I was browsing in a Woodcraft store a while ago and saw some blank knife blades to which only a wooden handle needed to be attached to produce a nice knife. I am not a knife maker but I certainly like tools, including knives, and figured this would be an easy diversion for me, an experienced woodworker, while more profound projects ruminated in my head. Ha! Yeah, right.

I bought two. I was thinking vaguely, without fully admitting to myself, that one was to screw up and learn on, while the second had a shot at turning out OK. Really, it was not a difficult project, but even such a seemingly straightforward job as this harbored glitches that, lacking specific experience, I was unlikely to anticipate.

How was I to know that the quick-set epoxy would make an ugly thick glue line, or that blending the handle near the heel of the blade would be tricky? Even though I’ve handled knives for many years, decisions for the figure, weight, thickness, and contours of the handle were confusing. I also was not accustomed to seeing sparks fly off the drum sander along with the usual wood dust.

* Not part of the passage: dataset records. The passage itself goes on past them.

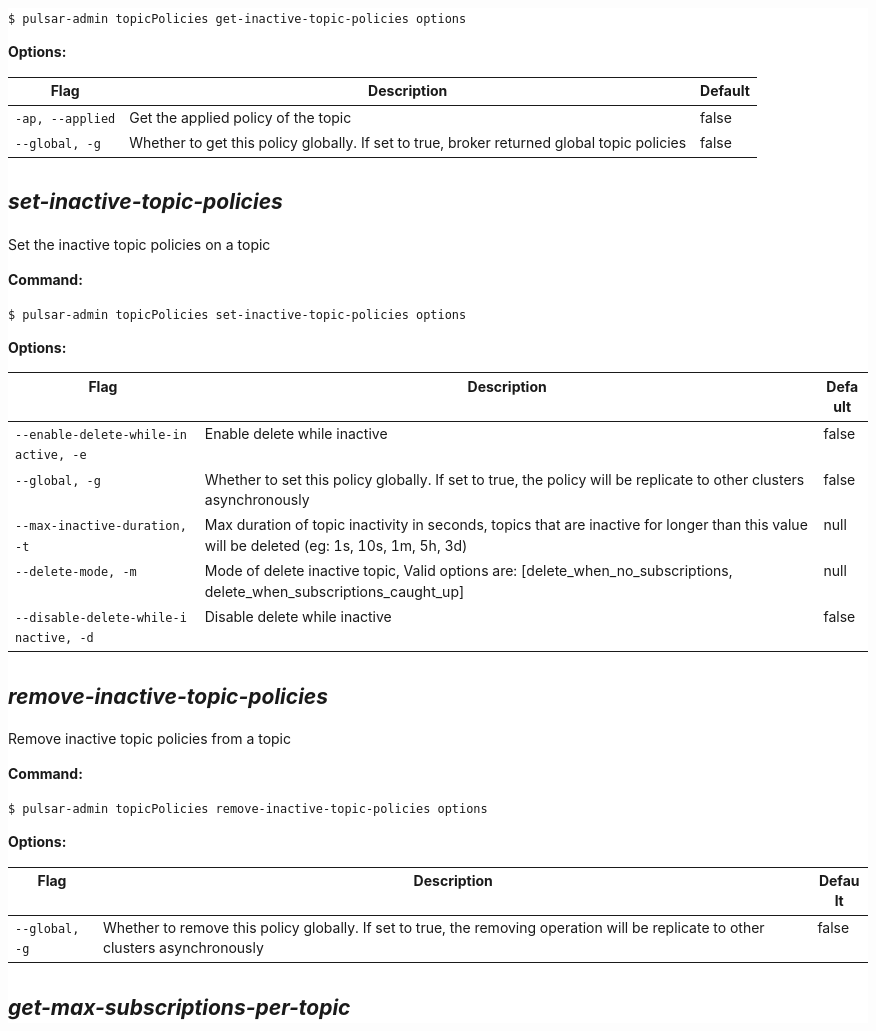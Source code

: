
 ```shell
$ pulsar-admin topicPolicies get-inactive-topic-policies options
```

**Options:**

|Flag|Description|Default|
|---|---|---|
| `-ap, --applied` | Get the applied policy of the topic|false||
| `--global, -g` | Whether to get this policy globally. If set to true, broker returned global topic policies|false||


## <em>set-inactive-topic-policies</em>

Set the inactive topic policies on a topic

**Command:**

```shell
$ pulsar-admin topicPolicies set-inactive-topic-policies options
```

**Options:**

|Flag|Description|Default|
|---|---|---|
| `--enable-delete-while-inactive, -e` | Enable delete while inactive|false||
| `--global, -g` | Whether to set this policy globally. If set to true, the policy will be replicate to other clusters asynchronously|false||
| `--max-inactive-duration, -t` | Max duration of topic inactivity in seconds, topics that are inactive for longer than this value will be deleted (eg: 1s, 10s, 1m, 5h, 3d)|null||
| `--delete-mode, -m` | Mode of delete inactive topic, Valid options are: [delete_when_no_subscriptions, delete_when_subscriptions_caught_up]|null||
| `--disable-delete-while-inactive, -d` | Disable delete while inactive|false||


## <em>remove-inactive-topic-policies</em>

Remove inactive topic policies from a topic

**Command:**

```shell
$ pulsar-admin topicPolicies remove-inactive-topic-policies options
```

**Options:**

|Flag|Description|Default|
|---|---|---|
| `--global, -g` | Whether to remove this policy globally. If set to true, the removing operation will be replicate to other clusters asynchronously|false||


## <em>get-max-subscriptions-per-topic</em>
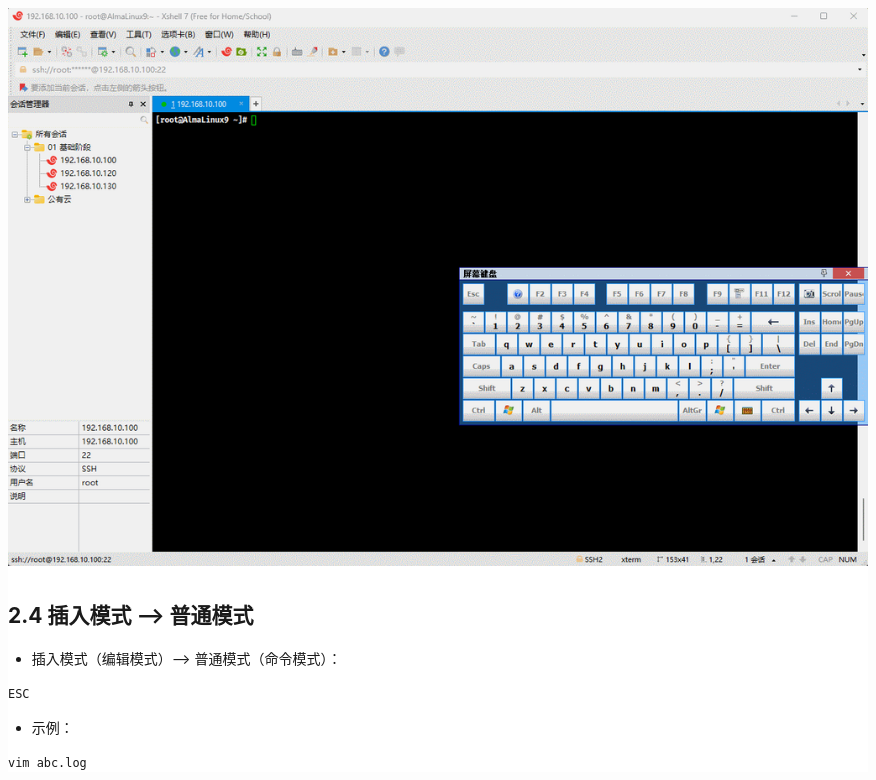 ![](./assets/10.gif)

## 2.4 插入模式 --> 普通模式

* 插入模式（编辑模式）--> 普通模式（命令模式）：

```shell
ESC
```



* 示例：

```shell
vim abc.log
```
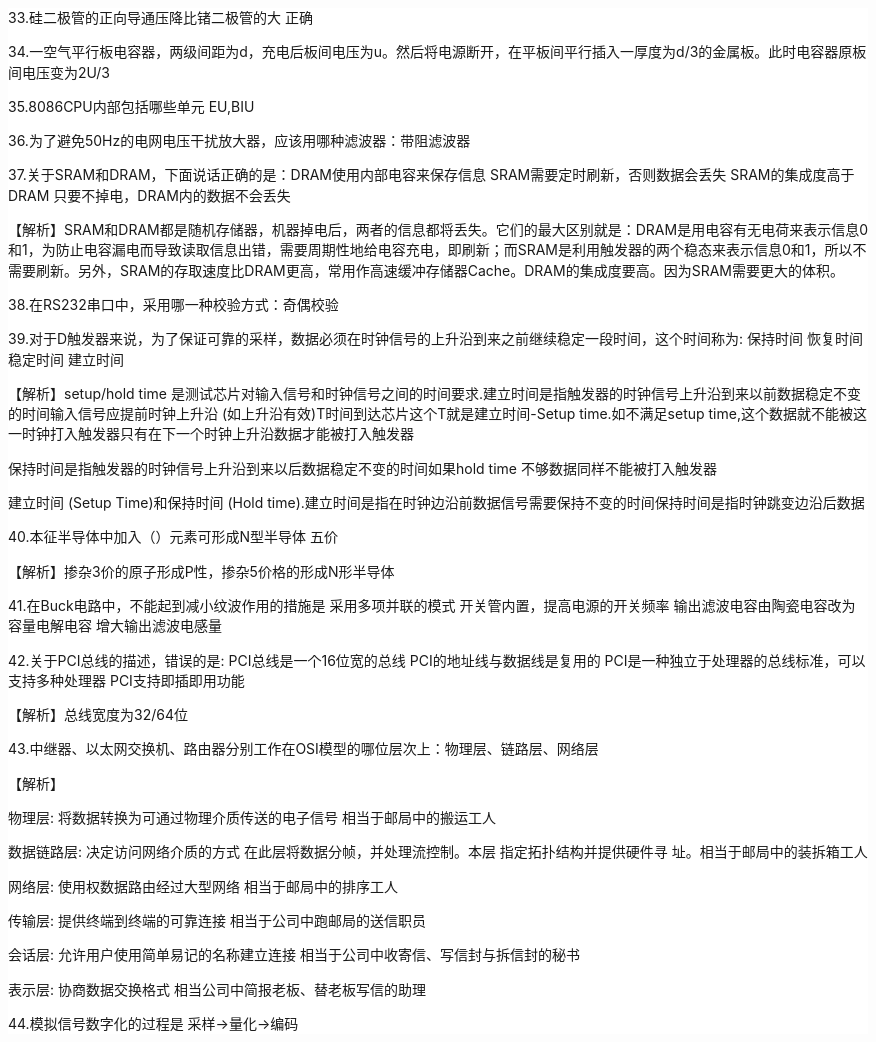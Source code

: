 33.硅二极管的正向导通压降比锗二极管的大 正确

34.一空气平行板电容器，两级间距为d，充电后板间电压为u。然后将电源断开，在平板间平行插入一厚度为d/3的金属板。此时电容器原板间电压变为2U/3

35.8086CPU内部包括哪些单元 EU,BIU

36.为了避免50Hz的电网电压干扰放大器，应该用哪种滤波器：带阻滤波器

37.关于SRAM和DRAM，下面说话正确的是：DRAM使用内部电容来保存信息 SRAM需要定时刷新，否则数据会丢失 SRAM的集成度高于DRAM 只要不掉电，DRAM内的数据不会丢失

【解析】SRAM和DRAM都是随机存储器，机器掉电后，两者的信息都将丢失。它们的最大区别就是：DRAM是用电容有无电荷来表示信息0和1，为防止电容漏电而导致读取信息出错，需要周期性地给电容充电，即刷新；而SRAM是利用触发器的两个稳态来表示信息0和1，所以不需要刷新。另外，SRAM的存取速度比DRAM更高，常用作高速缓冲存储器Cache。DRAM的集成度要高。因为SRAM需要更大的体积。

38.在RS232串口中，采用哪一种校验方式：奇偶校验

39.对于D触发器来说，为了保证可靠的采样，数据必须在时钟信号的上升沿到来之前继续稳定一段时间，这个时间称为: 保持时间 恢复时间 稳定时间 建立时间

【解析】setup/hold time 是测试芯片对输入信号和时钟信号之间的时间要求.建立时间是指触发器的时钟信号上升沿到来以前数据稳定不变的时间输入信号应提前时钟上升沿 (如上升沿有效)T时间到达芯片这个T就是建立时间-Setup time.如不满足setup time,这个数据就不能被这一时钟打入触发器只有在下一个时钟上升沿数据才能被打入触发器

保持时间是指触发器的时钟信号上升沿到来以后数据稳定不变的时间如果hold time 不够数据同样不能被打入触发器

建立时间 (Setup Time)和保持时间 (Hold time).建立时间是指在时钟边沿前数据信号需要保持不变的时间保持时间是指时钟跳变边沿后数据

40.本征半导体中加入（）元素可形成N型半导体 五价

【解析】掺杂3价的原子形成P性，掺杂5价格的形成N形半导体

41.在Buck电路中，不能起到减小纹波作用的措施是 采用多项并联的模式 开关管内置，提高电源的开关频率 输出滤波电容由陶瓷电容改为容量电解电容 增大输出滤波电感量

42.关于PCI总线的描述，错误的是: PCI总线是一个16位宽的总线 PCI的地址线与数据线是复用的 PCI是一种独立于处理器的总线标准，可以支持多种处理器 PCI支持即插即用功能

【解析】总线宽度为32/64位

43.中继器、以太网交换机、路由器分别工作在OSI模型的哪位层次上：物理层、链路层、网络层

【解析】

物理层: 将数据转换为可通过物理介质传送的电子信号 相当于邮局中的搬运工人

数据链路层: 决定访问网络介质的方式 在此层将数据分帧，并处理流控制。本层 指定拓扑结构并提供硬件寻 址。相当于邮局中的装拆箱工人

网络层: 使用权数据路由经过大型网络 相当于邮局中的排序工人

传输层: 提供终端到终端的可靠连接 相当于公司中跑邮局的送信职员

会话层: 允许用户使用简单易记的名称建立连接 相当于公司中收寄信、写信封与拆信封的秘书

表示层: 协商数据交换格式 相当公司中简报老板、替老板写信的助理

44.模拟信号数字化的过程是 采样->量化->编码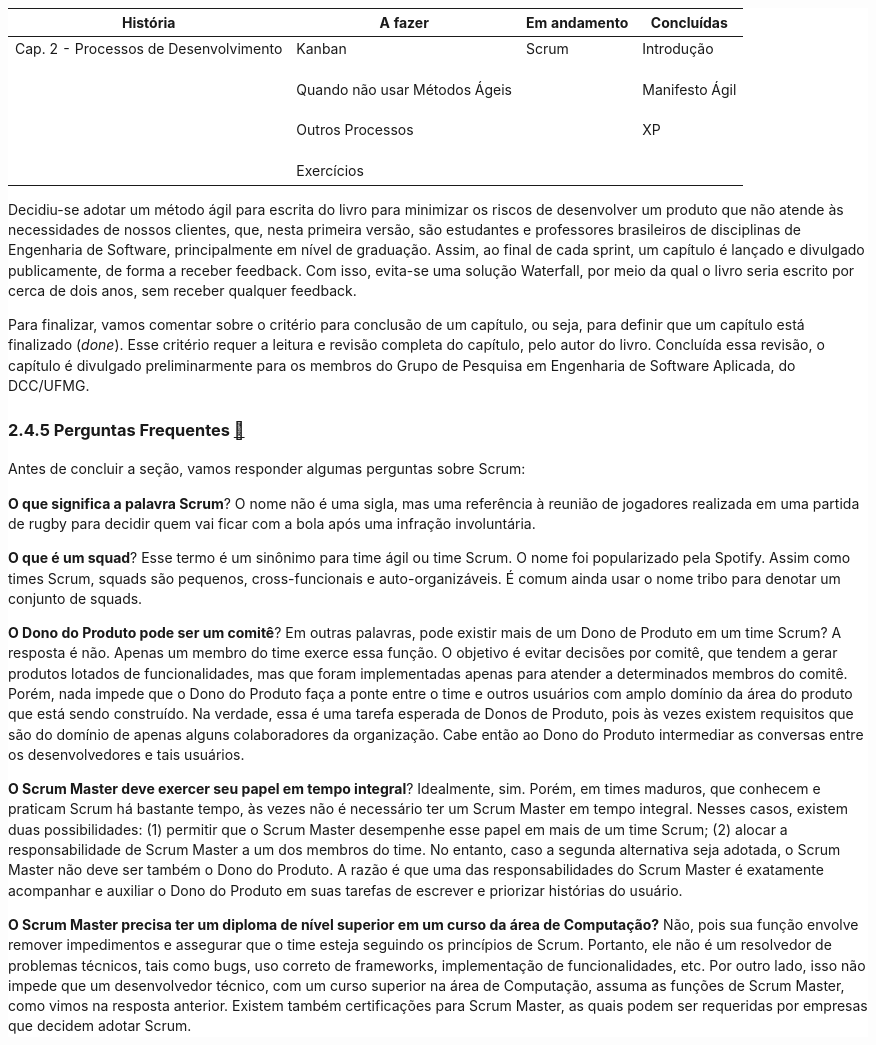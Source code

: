 |**História**|**A fazer**|**Em andamento**|**Concluídas**|
|---|---|---|---|
|Cap. 2 - Processos de Desenvolvimento|Kanban<br><br>Quando não usar Métodos Ágeis<br><br>Outros Processos<br><br>Exercícios|Scrum|Introdução<br><br>Manifesto Ágil<br><br>XP|

Decidiu-se adotar um método ágil para escrita do livro para minimizar os riscos de desenvolver um produto que não atende às necessidades de nossos clientes, que, nesta primeira versão, são estudantes e professores brasileiros de disciplinas de Engenharia de Software, principalmente em nível de graduação. Assim, ao final de cada sprint, um capítulo é lançado e divulgado publicamente, de forma a receber feedback. Com isso, evita-se uma solução Waterfall, por meio da qual o livro seria escrito por cerca de dois anos, sem receber qualquer feedback.

Para finalizar, vamos comentar sobre o critério para conclusão de um capítulo, ou seja, para definir que um capítulo está finalizado (_done_). Esse critério requer a leitura e revisão completa do capítulo, pelo autor do livro. Concluída essa revisão, o capítulo é divulgado preliminarmente para os membros do Grupo de Pesquisa em Engenharia de Software Aplicada, do DCC/UFMG.

### 2.4.5 Perguntas Frequentes [🔗](https://engsoftmoderna.info/cap2.html#perguntas-frequentes-1)

Antes de concluir a seção, vamos responder algumas perguntas sobre Scrum:

**O que significa a palavra Scrum**? O nome não é uma sigla, mas uma referência à reunião de jogadores realizada em uma partida de rugby para decidir quem vai ficar com a bola após uma infração involuntária.

**O que é um squad**? Esse termo é um sinônimo para time ágil ou time Scrum. O nome foi popularizado pela Spotify. Assim como times Scrum, squads são pequenos, cross-funcionais e auto-organizáveis. É comum ainda usar o nome tribo para denotar um conjunto de squads.

**O Dono do Produto pode ser um comitê**? Em outras palavras, pode existir mais de um Dono de Produto em um time Scrum? A resposta é não. Apenas um membro do time exerce essa função. O objetivo é evitar decisões por comitê, que tendem a gerar produtos lotados de funcionalidades, mas que foram implementadas apenas para atender a determinados membros do comitê. Porém, nada impede que o Dono do Produto faça a ponte entre o time e outros usuários com amplo domínio da área do produto que está sendo construído. Na verdade, essa é uma tarefa esperada de Donos de Produto, pois às vezes existem requisitos que são do domínio de apenas alguns colaboradores da organização. Cabe então ao Dono do Produto intermediar as conversas entre os desenvolvedores e tais usuários.

**O Scrum Master deve exercer seu papel em tempo integral**? Idealmente, sim. Porém, em times maduros, que conhecem e praticam Scrum há bastante tempo, às vezes não é necessário ter um Scrum Master em tempo integral. Nesses casos, existem duas possibilidades: (1) permitir que o Scrum Master desempenhe esse papel em mais de um time Scrum; (2) alocar a responsabilidade de Scrum Master a um dos membros do time. No entanto, caso a segunda alternativa seja adotada, o Scrum Master não deve ser também o Dono do Produto. A razão é que uma das responsabilidades do Scrum Master é exatamente acompanhar e auxiliar o Dono do Produto em suas tarefas de escrever e priorizar histórias do usuário.

**O Scrum Master precisa ter um diploma de nível superior em um curso da área de Computação?** Não, pois sua função envolve remover impedimentos e assegurar que o time esteja seguindo os princípios de Scrum. Portanto, ele não é um resolvedor de problemas técnicos, tais como bugs, uso correto de frameworks, implementação de funcionalidades, etc. Por outro lado, isso não impede que um desenvolvedor técnico, com um curso superior na área de Computação, assuma as funções de Scrum Master, como vimos na resposta anterior. Existem também certificações para Scrum Master, as quais podem ser requeridas por empresas que decidem adotar Scrum.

In short, after irretrievably messing up my first attempt, the next try resulted in a decent handle. The process still felt awkward, and I know there is plenty of room for improvement.

So, while not wholly unfamiliar, this was new territory for me. The experience reminded me how damn difficult it is to make things, especially to make them come out the way you really want them to come out. It’s not quick, easy, or perfect every time.

To students of woodworking, and that means all of us, I suggest we ignore the popular trend of hawking this or that technique as easy-peasy, quick as a flash, or (ugh) “perfect every time.” Woodworking is none of those. Sure, you and I can and will learn new skills and do excellent work, but it’s really not easy.

So, ignore the hype and keep making sawdust. Happy woodworking!

Category: Ideas  | 4 Comments
Author:
• Monday, November 21st, 2011

Here is a practical way to choose the height of the workbench that you are planning to buy or build: First, consider the tasks you will commonly perform at the bench. One height will not be ideal for all of them. So, prioritize them, and then try out heights for the major tasks.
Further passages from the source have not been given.